Weekend getaway with Steve and Gary required a master plan. Drove down to Gloucester VA Friday night and stayed at my family house with a plan A to fish the Bay on Saturday and the Dragon on Sunday. With all the rain I was pretty sure the Dragon was a double chocolate latte and it was on Sunday. We managed a LGmouth or two but for the most part it was way too much water and the LGMouth liked the way back in the weeds hideouts.








But that was Sunday and now Saturday we headed out to start with some speckled trout in a feeder creek. I connected with a nice convict bass and sorta felt bad like I stole it. 
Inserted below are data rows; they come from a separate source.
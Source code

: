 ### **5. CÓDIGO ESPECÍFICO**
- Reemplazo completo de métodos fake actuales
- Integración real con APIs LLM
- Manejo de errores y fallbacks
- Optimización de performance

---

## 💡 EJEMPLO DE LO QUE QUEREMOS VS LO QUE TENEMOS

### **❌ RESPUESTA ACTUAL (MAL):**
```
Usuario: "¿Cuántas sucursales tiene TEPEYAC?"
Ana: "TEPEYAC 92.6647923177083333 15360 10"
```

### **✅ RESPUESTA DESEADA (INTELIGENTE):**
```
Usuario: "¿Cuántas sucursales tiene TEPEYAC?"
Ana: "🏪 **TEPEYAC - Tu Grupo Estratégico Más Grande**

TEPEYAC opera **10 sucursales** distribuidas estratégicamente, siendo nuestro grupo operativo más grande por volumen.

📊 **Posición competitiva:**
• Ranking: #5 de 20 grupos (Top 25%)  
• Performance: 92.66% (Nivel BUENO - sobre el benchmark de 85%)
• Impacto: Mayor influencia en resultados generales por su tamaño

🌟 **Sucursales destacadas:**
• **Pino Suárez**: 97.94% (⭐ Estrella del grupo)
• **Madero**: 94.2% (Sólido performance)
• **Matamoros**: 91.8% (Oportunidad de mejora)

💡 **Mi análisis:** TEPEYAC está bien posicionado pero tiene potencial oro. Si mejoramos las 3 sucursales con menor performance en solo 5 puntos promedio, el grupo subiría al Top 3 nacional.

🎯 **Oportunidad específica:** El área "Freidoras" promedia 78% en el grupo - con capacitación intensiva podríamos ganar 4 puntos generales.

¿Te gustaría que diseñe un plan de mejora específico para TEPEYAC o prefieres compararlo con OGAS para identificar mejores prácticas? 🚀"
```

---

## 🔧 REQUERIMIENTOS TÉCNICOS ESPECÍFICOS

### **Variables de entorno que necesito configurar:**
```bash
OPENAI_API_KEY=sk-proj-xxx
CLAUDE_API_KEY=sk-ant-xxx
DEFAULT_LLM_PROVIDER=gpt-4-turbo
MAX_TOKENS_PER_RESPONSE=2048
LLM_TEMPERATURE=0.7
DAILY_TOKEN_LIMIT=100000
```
So after many speckled trout we headed out to the bay just in time get the out going tide. We loaded up with live bait and anchored up for some shark action. First rod goes down on chunk bait and almost spools it. WOW this fish could run.
Turns out to be a red drum. In total we caught and landed 4 reds 6 cow nosed rays and three southern rays. The biggest southern was about 60lbs. 
































Later Saturday evening we went back out for speckled and got this nice one.









Capt Mike


----------



## RuddeDogg (Mar 20, 2004)

Nice fish. Congrats.


----------



## tylerhb (Mar 29, 2010)

some good ole channel bass


----------